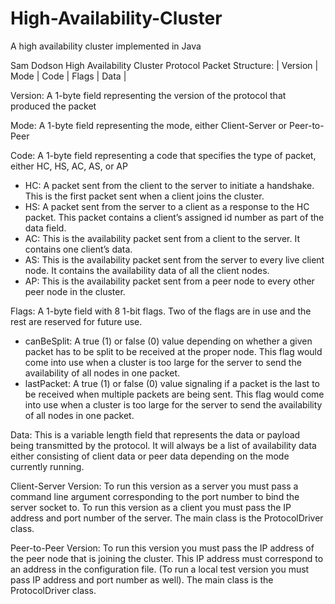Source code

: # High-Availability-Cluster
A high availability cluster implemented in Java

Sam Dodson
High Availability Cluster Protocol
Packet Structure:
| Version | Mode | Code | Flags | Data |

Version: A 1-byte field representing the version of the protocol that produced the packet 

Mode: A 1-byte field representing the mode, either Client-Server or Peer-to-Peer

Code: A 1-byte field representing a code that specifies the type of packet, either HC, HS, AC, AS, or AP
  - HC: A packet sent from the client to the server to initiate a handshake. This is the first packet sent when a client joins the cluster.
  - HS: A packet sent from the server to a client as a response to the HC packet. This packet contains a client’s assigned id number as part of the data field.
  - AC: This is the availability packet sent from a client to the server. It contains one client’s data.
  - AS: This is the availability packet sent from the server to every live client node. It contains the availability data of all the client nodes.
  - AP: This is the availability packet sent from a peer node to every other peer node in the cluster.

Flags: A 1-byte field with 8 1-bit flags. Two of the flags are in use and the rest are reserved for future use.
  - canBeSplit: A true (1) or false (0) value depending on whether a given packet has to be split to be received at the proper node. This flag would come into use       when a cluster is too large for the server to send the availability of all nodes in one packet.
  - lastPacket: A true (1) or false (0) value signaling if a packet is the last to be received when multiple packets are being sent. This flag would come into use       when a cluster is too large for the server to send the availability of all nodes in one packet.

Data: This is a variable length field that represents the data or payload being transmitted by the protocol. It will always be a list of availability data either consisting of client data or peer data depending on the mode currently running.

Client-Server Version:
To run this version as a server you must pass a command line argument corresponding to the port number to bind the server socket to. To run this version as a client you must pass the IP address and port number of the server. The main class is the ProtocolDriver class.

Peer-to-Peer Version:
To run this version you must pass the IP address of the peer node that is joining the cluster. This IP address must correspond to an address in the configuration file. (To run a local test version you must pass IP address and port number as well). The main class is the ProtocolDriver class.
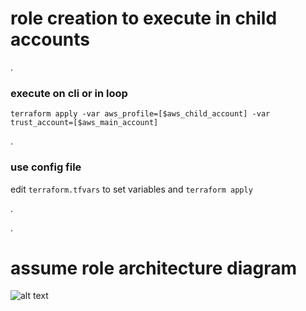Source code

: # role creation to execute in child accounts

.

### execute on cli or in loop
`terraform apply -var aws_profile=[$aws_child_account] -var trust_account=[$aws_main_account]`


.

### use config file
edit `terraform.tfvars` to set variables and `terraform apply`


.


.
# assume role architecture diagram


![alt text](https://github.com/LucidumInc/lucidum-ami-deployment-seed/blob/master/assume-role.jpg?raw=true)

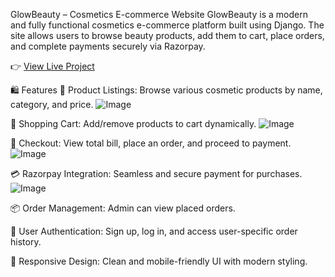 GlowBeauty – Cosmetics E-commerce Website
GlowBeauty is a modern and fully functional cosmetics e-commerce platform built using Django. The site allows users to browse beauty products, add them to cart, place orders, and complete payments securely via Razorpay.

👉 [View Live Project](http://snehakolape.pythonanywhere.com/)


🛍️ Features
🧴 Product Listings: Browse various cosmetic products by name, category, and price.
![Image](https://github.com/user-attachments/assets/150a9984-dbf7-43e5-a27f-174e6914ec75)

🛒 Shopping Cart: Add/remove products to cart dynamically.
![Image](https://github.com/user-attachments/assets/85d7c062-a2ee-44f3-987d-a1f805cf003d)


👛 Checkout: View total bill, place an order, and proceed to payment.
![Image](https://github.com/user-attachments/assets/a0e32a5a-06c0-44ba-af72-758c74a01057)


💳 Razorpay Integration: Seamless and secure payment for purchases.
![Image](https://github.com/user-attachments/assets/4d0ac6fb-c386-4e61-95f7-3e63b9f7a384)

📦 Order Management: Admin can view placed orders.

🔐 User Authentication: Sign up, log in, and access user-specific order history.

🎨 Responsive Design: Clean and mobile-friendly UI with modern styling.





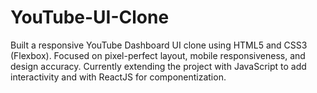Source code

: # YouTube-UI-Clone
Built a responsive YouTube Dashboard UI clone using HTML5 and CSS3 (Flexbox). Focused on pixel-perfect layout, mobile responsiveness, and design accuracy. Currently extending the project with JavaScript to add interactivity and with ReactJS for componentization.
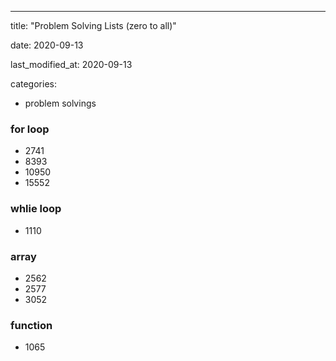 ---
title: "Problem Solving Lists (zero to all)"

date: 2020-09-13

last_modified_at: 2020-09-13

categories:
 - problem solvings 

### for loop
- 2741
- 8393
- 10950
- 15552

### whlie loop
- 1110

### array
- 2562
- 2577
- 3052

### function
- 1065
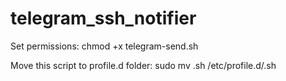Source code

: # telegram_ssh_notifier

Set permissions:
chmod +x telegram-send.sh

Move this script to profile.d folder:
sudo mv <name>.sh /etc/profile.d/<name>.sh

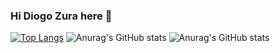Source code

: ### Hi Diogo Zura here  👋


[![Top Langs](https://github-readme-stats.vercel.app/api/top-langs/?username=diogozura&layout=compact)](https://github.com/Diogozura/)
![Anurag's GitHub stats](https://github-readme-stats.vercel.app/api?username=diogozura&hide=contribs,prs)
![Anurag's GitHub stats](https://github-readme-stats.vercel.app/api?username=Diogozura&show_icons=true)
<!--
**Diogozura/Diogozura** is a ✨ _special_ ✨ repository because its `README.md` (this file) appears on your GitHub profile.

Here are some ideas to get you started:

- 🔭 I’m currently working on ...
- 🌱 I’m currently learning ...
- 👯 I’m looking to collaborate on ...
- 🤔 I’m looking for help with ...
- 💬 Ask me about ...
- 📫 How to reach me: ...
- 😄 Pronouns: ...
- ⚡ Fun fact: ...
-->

- **TRY IT**:
Your copy should hold every record word for word and none of the pictures.

- **SOLUTION TO THE EXERCISE**:
Source code

: # High-Availability-Cluster
A high availability cluster implemented in Java

Sam Dodson
High Availability Cluster Protocol
Packet Structure:
| Version | Mode | Code | Flags | Data |

Version: A 1-byte field representing the version of the protocol that produced the packet 

Mode: A 1-byte field representing the mode, either Client-Server or Peer-to-Peer

Code: A 1-byte field representing a code that specifies the type of packet, either HC, HS, AC, AS, or AP
  - HC: A packet sent from the client to the server to initiate a handshake. This is the first packet sent when a client joins the cluster.
  - HS: A packet sent from the server to a client as a response to the HC packet. This packet contains a client’s assigned id number as part of the data field.
  - AC: This is the availability packet sent from a client to the server. It contains one client’s data.
  - AS: This is the availability packet sent from the server to every live client node. It contains the availability data of all the client nodes.
  - AP: This is the availability packet sent from a peer node to every other peer node in the cluster.

Flags: A 1-byte field with 8 1-bit flags. Two of the flags are in use and the rest are reserved for future use.
  - canBeSplit: A true (1) or false (0) value depending on whether a given packet has to be split to be received at the proper node. This flag would come into use       when a cluster is too large for the server to send the availability of all nodes in one packet.
  - lastPacket: A true (1) or false (0) value signaling if a packet is the last to be received when multiple packets are being sent. This flag would come into use       when a cluster is too large for the server to send the availability of all nodes in one packet.

Data: This is a variable length field that represents the data or payload being transmitted by the protocol. It will always be a list of availability data either consisting of client data or peer data depending on the mode currently running.

Client-Server Version:
To run this version as a server you must pass a command line argument corresponding to the port number to bind the server socket to. To run this version as a client you must pass the IP address and port number of the server. The main class is the ProtocolDriver class.

Peer-to-Peer Version:
To run this version you must pass the IP address of the peer node that is joining the cluster. This IP address must correspond to an address in the configuration file. (To run a local test version you must pass IP address and port number as well). The main class is the ProtocolDriver class.
Source code

: # role creation to execute in child accounts

.

### execute on cli or in loop
`terraform apply -var aws_profile=[$aws_child_account] -var trust_account=[$aws_main_account]`


.

### use config file
edit `terraform.tfvars` to set variables and `terraform apply`


.


.
# assume role architecture diagram


![alt text](https://github.com/LucidumInc/lucidum-ami-deployment-seed/blob/master/assume-role.jpg?raw=true)

 GlowBeauty – Cosmetics E-commerce Website
GlowBeauty is a modern and fully functional cosmetics e-commerce platform built using Django. The site allows users to browse beauty products, add them to cart, place orders, and complete payments securely via Razorpay.

👉 [View Live Project](http://snehakolape.pythonanywhere.com/)


🛍️ Features
🧴 Product Listings: Browse various cosmetic products by name, category, and price.
![Image](https://github.com/user-attachments/assets/150a9984-dbf7-43e5-a27f-174e6914ec75)

🛒 Shopping Cart: Add/remove products to cart dynamically.
![Image](https://github.com/user-attachments/assets/85d7c062-a2ee-44f3-987d-a1f805cf003d)


👛 Checkout: View total bill, place an order, and proceed to payment.
![Image](https://github.com/user-attachments/assets/a0e32a5a-06c0-44ba-af72-758c74a01057)


💳 Razorpay Integration: Seamless and secure payment for purchases.
![Image](https://github.com/user-attachments/assets/4d0ac6fb-c386-4e61-95f7-3e63b9f7a384)

📦 Order Management: Admin can view placed orders.

🔐 User Authentication: Sign up, log in, and access user-specific order history.

🎨 Responsive Design: Clean and mobile-friendly UI with modern styling.





Source code

: # YouTube-UI-Clone
Built a responsive YouTube Dashboard UI clone using HTML5 and CSS3 (Flexbox). Focused on pixel-perfect layout, mobile responsiveness, and design accuracy. Currently extending the project with JavaScript to add interactivity and with ReactJS for componentization.
 ---
title: "Problem Solving Lists (zero to all)"

date: 2020-09-13

last_modified_at: 2020-09-13

categories:
 - problem solvings 

### for loop
- 2741
- 8393
- 10950
- 15552

### whlie loop
- 1110

### array
- 2562
- 2577
- 3052

### function
- 1065
Source code

: # telegram_ssh_notifier

Set permissions:
chmod +x telegram-send.sh

Move this script to profile.d folder:
sudo mv <name>.sh /etc/profile.d/<name>.sh

Source code

: ### Hi Diogo Zura here  👋


[![Top Langs](https://github-readme-stats.vercel.app/api/top-langs/?username=diogozura&layout=compact)](https://github.com/Diogozura/)
![Anurag's GitHub stats](https://github-readme-stats.vercel.app/api?username=diogozura&hide=contribs,prs)
![Anurag's GitHub stats](https://github-readme-stats.vercel.app/api?username=Diogozura&show_icons=true)
<!--
**Diogozura/Diogozura** is a ✨ _special_ ✨ repository because its `README.md` (this file) appears on your GitHub profile.

Here are some ideas to get you started:

- 🔭 I’m currently working on ...
- 🌱 I’m currently learning ...
- 👯 I’m looking to collaborate on ...
- 🤔 I’m looking for help with ...
- 💬 Ask me about ...
- 📫 How to reach me: ...
- 😄 Pronouns: ...
- ⚡ Fun fact: ...
-->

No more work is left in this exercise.